→ Task to complete: Copy exactly, line for line, the part of the listing from the line containing "## 10 开发调试工程" through its last line, and nothing else.

→ Records for processing:
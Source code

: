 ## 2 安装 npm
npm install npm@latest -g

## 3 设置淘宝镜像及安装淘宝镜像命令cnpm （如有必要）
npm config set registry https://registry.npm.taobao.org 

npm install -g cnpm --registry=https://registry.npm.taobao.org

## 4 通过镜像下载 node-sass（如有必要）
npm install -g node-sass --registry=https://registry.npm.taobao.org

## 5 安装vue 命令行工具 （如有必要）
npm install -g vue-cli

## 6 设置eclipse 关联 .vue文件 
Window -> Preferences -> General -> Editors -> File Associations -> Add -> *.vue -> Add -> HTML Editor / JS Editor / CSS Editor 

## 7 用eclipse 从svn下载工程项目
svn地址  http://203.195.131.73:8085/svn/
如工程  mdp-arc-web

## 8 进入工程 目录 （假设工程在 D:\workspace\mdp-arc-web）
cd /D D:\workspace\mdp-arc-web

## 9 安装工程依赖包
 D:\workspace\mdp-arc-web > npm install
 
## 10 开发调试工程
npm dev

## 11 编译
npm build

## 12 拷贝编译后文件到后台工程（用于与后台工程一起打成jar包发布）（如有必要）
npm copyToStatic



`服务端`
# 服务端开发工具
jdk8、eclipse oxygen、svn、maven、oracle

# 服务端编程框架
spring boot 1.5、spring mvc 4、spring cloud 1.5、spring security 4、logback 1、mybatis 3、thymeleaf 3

→ Solution to the exercise:
## 10 开发调试工程
npm dev

## 11 编译
npm build

## 12 拷贝编译后文件到后台工程（用于与后台工程一起打成jar包发布）（如有必要）
npm copyToStatic



`服务端`
# 服务端开发工具
jdk8、eclipse oxygen、svn、maven、oracle

# 服务端编程框架
spring boot 1.5、spring mvc 4、spring cloud 1.5、spring security 4、logback 1、mybatis 3、thymeleaf 3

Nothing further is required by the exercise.